Borders and Bombs

China shares a border with 14 countries. From what I can gather, the US has used military force in at least nine of these.

  • Afghanistan,  1998, 2001-
  • Bhutan
  • Democratic People’s Republic of  Korea (DPRK),  1950-1953
  • India, 1942-1945 (1)
  • Kazakhstan
  • Kyrgyzstan
  • Laos, 1962-75
  • Mongolia
  • Myanmar, 1942-1945 (1)
  • Nepal
  • Pakistan, 2004-
  • Russia, 1918-20, 1920-22
  • Tajikistan, 2001 (2)
  • Vietnam, 1955-75

I’m not arguing whether the use of force was necessary or not. It’s just that I’ve not seen a discussion regarding this before.

The first note references the China Burma India Theatre. Regardless of the intentions or the evil which was being fought, I think it can still be shown that all three countries were in part devastated by the US presence.

The second note references a border bombing that took place in 2001. Given the nature of the war, I’d be willing to bet that there have been other incursions into Tajikistan.

The main information regarding US military actions comes from this Wikipedia article.

The list of countries that share a border with China came from this article.

In a later post, I’ll give an overview of the almost 30 times that the US has used military force against China itself.

Oh, btw, here is an interesting little article regarding US involvement in the 1971 war between India and Pakistan.


  1. Agreed. I am gratified to see it happen during my lifetime in Ireland.

    btw, until I was well into my 41st year, I’d not considered visiting China… let alone living here. Now I’m planning a trip of over a month to India… something that I hadn’t considered until this year.
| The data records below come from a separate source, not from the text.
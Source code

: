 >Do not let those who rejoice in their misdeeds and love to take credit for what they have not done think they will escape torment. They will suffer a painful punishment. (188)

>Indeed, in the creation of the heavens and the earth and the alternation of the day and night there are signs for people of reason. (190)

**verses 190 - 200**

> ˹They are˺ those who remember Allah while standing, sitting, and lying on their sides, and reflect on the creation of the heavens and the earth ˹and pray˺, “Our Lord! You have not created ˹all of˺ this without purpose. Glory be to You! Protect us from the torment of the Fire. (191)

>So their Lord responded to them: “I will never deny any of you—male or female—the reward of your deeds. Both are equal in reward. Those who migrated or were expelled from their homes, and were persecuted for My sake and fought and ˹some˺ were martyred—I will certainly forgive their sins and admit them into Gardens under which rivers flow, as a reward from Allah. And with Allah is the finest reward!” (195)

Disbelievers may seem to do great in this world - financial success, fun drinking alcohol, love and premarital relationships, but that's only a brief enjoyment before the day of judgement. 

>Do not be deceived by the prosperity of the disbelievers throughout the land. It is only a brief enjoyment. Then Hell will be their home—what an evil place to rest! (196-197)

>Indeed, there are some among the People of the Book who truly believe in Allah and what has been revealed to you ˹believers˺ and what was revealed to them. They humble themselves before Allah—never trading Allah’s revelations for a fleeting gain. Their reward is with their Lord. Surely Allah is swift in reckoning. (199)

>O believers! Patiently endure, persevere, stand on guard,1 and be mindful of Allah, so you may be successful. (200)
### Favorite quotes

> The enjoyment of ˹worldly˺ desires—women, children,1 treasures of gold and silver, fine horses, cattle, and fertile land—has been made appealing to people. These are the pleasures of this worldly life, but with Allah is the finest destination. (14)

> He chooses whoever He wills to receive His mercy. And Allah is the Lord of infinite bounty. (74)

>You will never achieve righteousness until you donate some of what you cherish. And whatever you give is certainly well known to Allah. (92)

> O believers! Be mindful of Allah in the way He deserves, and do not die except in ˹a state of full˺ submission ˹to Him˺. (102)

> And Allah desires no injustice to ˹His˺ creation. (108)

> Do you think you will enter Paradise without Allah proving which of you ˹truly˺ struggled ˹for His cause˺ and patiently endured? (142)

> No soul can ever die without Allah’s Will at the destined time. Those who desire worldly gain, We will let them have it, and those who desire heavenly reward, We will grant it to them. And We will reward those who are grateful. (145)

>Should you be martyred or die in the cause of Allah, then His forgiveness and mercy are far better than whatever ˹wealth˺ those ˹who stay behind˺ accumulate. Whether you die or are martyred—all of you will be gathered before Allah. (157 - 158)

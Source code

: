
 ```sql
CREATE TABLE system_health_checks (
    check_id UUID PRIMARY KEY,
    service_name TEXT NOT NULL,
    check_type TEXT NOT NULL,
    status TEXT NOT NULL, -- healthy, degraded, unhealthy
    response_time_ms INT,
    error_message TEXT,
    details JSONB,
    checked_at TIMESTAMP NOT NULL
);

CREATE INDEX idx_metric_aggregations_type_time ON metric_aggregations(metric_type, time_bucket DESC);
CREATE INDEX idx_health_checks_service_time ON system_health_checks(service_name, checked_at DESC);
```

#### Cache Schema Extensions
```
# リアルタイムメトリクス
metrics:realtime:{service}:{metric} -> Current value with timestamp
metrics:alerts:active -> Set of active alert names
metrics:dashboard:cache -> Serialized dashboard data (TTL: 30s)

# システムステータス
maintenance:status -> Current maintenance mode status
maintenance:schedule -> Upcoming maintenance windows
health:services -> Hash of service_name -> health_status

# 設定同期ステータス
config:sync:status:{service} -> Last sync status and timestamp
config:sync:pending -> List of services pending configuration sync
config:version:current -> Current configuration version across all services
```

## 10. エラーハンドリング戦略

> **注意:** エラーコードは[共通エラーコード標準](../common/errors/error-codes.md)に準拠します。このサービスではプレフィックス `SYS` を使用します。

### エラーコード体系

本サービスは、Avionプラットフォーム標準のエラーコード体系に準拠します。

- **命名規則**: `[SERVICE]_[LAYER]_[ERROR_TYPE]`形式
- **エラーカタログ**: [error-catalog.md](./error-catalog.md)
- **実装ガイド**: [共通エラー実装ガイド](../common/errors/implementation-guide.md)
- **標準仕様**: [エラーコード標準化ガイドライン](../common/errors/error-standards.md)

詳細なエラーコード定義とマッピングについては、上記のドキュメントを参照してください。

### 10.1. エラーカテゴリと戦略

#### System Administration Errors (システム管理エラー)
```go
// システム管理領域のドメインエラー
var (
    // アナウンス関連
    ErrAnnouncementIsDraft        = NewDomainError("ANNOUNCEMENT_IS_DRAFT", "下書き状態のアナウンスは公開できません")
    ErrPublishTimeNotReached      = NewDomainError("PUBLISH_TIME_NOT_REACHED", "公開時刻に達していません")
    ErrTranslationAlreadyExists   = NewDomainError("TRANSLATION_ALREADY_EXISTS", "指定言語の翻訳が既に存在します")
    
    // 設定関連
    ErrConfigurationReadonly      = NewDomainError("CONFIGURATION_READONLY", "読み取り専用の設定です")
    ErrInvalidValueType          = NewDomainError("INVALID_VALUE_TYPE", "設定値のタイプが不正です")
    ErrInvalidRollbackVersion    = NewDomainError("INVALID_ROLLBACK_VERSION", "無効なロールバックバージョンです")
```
    1. If you are planning a trip to India, you may want to see some of Tom Carter’s photos of India that he took for his next book “India: Portrait of a People”. Carter spent several months in India traveling from province to province. He told me that it was easier to travel in China because in India crossing from one province to another is like crossing from one country to another. Before Carter can finish this book, he must return to India but India limits visits by foreigners and the time one may stay is limited too–more restrictive than China (he says).

      Tom Carter is also married to a mainland Chinese woman and they live in Shanghai. His first book was “China: Portrait of a People”

  2. It will be difficult for the leopard to change its spots. Imagine the odds of a devout, born-again evangelical Christian suddenly becoming an atheist. It takes time, sometimes years and decades for change of this sort to take place.

    1. A lot to read through, but I agree in principle. I’ve often times compared what we’ve done with Hawai’i to what we accuse the Chinese of doing to Tibet… besides Hawai’i becoming a state and the Tibetan uprising both occurring in 1959, I think there are also many other references points.

      I’m currently working on a post called “28 to Zero” which details the times that US has used ground troops in mainland China, and compares it to the times that China has done the same in the US.

      btw, I have friends who were in the square just prior to the military moving in. I take issue with how it is described in the western media… and how little attention is played to what was happening around the country at the same time.

      I do think that the government here, however, has hurt themselves by trying to moderate discussion of it.

      1. I suspect the attempt to moderate the discussion of any sensitive political issue in China has more to do with Chinese culture then it has to do with today’s Chinese Communist Party.

        My wife is Chinese. She was born in Shanghai and lived through the Cultural Revolution. Was even sent to a labor camp for three years. She came to the US in the mid 1980s on a student Visa and earned the right to citizenship.

        So, I have been surrounded by her family (she has two sisters and a brother who are all married to other Chinese) in addition to aunts, uncles, friends, etc, and I have observed that the behavior of the CCP is similar to the dynamic behavior of a mainland Chinese family.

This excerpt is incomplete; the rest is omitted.